> **INSTRUCTIONS TO FOLLOW**:
Tell me how many lines in the data below hold the string "textbf", and say nothing else.

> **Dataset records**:
§ §
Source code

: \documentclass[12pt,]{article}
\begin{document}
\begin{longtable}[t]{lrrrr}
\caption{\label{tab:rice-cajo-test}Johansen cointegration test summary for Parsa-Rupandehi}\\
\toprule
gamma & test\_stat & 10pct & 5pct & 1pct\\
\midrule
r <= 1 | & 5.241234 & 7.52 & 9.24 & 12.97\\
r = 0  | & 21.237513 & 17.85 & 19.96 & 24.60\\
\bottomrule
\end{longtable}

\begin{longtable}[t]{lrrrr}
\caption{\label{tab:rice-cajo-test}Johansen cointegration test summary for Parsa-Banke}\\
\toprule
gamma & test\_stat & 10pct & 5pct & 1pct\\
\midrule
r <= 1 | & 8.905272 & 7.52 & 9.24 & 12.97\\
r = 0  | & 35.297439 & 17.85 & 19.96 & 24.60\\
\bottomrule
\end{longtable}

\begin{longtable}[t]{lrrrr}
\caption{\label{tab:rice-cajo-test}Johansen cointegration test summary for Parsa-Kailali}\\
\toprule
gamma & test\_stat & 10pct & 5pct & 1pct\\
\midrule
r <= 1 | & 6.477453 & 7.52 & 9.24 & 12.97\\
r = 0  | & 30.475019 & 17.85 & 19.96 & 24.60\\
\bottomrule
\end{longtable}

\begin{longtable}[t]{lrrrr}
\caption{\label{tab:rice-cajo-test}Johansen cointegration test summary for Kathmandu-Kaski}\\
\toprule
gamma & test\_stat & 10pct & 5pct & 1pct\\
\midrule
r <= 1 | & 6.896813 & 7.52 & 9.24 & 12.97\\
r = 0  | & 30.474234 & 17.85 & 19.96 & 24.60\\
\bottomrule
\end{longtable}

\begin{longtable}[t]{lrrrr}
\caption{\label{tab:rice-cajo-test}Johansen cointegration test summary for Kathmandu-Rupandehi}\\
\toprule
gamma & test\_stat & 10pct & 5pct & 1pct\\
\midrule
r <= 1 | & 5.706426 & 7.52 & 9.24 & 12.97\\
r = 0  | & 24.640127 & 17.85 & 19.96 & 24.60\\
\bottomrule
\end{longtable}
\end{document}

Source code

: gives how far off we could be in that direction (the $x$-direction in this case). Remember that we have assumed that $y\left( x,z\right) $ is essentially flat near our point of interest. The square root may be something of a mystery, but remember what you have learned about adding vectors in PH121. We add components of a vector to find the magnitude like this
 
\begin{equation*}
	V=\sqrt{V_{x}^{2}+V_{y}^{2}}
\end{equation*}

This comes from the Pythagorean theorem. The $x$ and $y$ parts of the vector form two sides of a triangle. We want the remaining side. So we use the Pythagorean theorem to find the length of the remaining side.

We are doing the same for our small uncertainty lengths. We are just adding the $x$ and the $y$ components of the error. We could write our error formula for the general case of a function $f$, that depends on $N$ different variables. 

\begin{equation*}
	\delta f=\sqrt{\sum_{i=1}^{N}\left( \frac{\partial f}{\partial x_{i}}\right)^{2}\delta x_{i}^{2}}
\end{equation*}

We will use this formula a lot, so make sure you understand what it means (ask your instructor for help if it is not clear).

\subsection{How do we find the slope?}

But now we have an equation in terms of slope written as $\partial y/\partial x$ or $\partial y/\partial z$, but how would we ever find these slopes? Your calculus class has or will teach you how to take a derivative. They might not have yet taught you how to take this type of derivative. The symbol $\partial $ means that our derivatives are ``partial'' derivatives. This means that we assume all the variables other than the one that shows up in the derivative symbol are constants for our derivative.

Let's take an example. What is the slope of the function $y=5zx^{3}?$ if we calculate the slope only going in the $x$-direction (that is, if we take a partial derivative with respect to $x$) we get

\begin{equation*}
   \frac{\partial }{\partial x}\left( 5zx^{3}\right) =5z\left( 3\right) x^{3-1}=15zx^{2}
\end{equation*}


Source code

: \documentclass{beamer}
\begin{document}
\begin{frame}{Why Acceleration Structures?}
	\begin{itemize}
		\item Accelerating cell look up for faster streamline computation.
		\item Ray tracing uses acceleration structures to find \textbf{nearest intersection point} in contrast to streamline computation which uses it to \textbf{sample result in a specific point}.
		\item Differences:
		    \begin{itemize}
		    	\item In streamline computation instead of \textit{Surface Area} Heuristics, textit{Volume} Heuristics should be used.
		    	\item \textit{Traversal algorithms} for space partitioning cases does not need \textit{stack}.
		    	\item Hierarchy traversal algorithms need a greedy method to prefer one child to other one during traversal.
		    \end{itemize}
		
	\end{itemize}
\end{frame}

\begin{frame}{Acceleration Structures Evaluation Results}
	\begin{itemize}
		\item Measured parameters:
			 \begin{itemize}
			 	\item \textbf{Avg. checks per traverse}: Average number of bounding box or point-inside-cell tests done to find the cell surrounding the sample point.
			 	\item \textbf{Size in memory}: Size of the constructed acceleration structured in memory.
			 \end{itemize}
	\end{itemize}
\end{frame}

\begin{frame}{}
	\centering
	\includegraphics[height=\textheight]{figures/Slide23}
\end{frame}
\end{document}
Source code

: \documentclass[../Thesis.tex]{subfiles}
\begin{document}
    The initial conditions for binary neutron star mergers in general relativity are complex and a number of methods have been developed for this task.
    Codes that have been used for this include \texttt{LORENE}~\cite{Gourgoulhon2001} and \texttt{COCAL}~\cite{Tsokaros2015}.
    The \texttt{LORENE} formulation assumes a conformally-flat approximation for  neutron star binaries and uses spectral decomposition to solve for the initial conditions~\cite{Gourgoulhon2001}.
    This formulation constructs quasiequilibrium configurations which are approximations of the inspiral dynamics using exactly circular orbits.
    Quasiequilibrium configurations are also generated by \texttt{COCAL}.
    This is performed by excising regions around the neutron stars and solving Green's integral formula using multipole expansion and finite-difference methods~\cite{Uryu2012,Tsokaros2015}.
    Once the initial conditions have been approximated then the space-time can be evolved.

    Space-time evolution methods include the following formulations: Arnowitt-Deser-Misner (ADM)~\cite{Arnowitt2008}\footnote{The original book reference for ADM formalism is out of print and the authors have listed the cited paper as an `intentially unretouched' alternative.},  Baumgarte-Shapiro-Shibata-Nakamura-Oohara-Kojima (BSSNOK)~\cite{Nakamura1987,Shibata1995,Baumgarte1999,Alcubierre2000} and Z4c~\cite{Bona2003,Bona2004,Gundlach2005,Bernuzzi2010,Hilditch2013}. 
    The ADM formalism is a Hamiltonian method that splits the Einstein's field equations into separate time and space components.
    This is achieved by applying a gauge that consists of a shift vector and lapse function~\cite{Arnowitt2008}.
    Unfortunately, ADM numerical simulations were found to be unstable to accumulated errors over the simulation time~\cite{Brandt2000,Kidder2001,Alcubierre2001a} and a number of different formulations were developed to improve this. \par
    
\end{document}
§ §
> **TASK SOLUTION**:
3